» **TASK**:
Repeat the material exactly, every line of it.

» **SUPPLIED MATERIAL**:
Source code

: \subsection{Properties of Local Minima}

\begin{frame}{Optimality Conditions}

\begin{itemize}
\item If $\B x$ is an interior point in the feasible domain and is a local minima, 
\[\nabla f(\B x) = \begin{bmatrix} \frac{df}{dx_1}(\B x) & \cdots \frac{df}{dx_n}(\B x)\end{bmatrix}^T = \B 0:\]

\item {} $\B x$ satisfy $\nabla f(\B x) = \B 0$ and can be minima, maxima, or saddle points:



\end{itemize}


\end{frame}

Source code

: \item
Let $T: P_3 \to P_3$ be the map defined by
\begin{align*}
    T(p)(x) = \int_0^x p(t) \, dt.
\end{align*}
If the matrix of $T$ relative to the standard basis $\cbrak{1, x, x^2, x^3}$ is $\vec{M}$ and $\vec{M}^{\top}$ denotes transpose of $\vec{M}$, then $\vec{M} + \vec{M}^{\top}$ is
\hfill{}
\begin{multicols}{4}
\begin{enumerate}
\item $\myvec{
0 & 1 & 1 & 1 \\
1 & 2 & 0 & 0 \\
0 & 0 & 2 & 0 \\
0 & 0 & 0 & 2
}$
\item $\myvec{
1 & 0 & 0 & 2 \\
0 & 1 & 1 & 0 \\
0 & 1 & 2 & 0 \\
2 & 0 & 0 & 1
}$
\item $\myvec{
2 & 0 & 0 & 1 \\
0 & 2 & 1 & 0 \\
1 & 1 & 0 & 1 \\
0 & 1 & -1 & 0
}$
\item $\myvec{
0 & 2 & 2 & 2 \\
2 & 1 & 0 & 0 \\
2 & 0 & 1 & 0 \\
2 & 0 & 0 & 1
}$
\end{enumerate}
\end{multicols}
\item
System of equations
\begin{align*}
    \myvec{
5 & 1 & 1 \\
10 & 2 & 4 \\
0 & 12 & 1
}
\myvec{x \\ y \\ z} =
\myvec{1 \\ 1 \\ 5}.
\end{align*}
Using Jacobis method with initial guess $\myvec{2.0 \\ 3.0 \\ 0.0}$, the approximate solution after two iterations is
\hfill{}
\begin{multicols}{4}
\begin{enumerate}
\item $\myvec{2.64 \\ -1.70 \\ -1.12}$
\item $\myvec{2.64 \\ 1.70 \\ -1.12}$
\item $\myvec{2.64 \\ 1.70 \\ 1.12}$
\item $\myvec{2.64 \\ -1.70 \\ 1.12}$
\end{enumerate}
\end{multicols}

» **WRITTEN REPLY**:
Source code

: \subsection{Properties of Local Minima}

\begin{frame}{Optimality Conditions}

\begin{itemize}
\item If $\B x$ is an interior point in the feasible domain and is a local minima, 
\[\nabla f(\B x) = \begin{bmatrix} \frac{df}{dx_1}(\B x) & \cdots \frac{df}{dx_n}(\B x)\end{bmatrix}^T = \B 0:\]

\item {} $\B x$ satisfy $\nabla f(\B x) = \B 0$ and can be minima, maxima, or saddle points:



\end{itemize}


\end{frame}

Source code

: \item
Let $T: P_3 \to P_3$ be the map defined by
\begin{align*}
    T(p)(x) = \int_0^x p(t) \, dt.
\end{align*}
If the matrix of $T$ relative to the standard basis $\cbrak{1, x, x^2, x^3}$ is $\vec{M}$ and $\vec{M}^{\top}$ denotes transpose of $\vec{M}$, then $\vec{M} + \vec{M}^{\top}$ is
\hfill{}
\begin{multicols}{4}
\begin{enumerate}
\item $\myvec{
0 & 1 & 1 & 1 \\
1 & 2 & 0 & 0 \\
0 & 0 & 2 & 0 \\
0 & 0 & 0 & 2
}$
\item $\myvec{
1 & 0 & 0 & 2 \\
0 & 1 & 1 & 0 \\
0 & 1 & 2 & 0 \\
2 & 0 & 0 & 1
}$
\item $\myvec{
2 & 0 & 0 & 1 \\
0 & 2 & 1 & 0 \\
1 & 1 & 0 & 1 \\
0 & 1 & -1 & 0
}$
\item $\myvec{
0 & 2 & 2 & 2 \\
2 & 1 & 0 & 0 \\
2 & 0 & 1 & 0 \\
2 & 0 & 0 & 1
}$
\end{enumerate}
\end{multicols}
\item
System of equations
\begin{align*}
    \myvec{
5 & 1 & 1 \\
10 & 2 & 4 \\
0 & 12 & 1
}
\myvec{x \\ y \\ z} =
\myvec{1 \\ 1 \\ 5}.
\end{align*}
Using Jacobis method with initial guess $\myvec{2.0 \\ 3.0 \\ 0.0}$, the approximate solution after two iterations is
\hfill{}
\begin{multicols}{4}
\begin{enumerate}
\item $\myvec{2.64 \\ -1.70 \\ -1.12}$
\item $\myvec{2.64 \\ 1.70 \\ -1.12}$
\item $\myvec{2.64 \\ 1.70 \\ 1.12}$
\item $\myvec{2.64 \\ -1.70 \\ 1.12}$
\end{enumerate}
\end{multicols}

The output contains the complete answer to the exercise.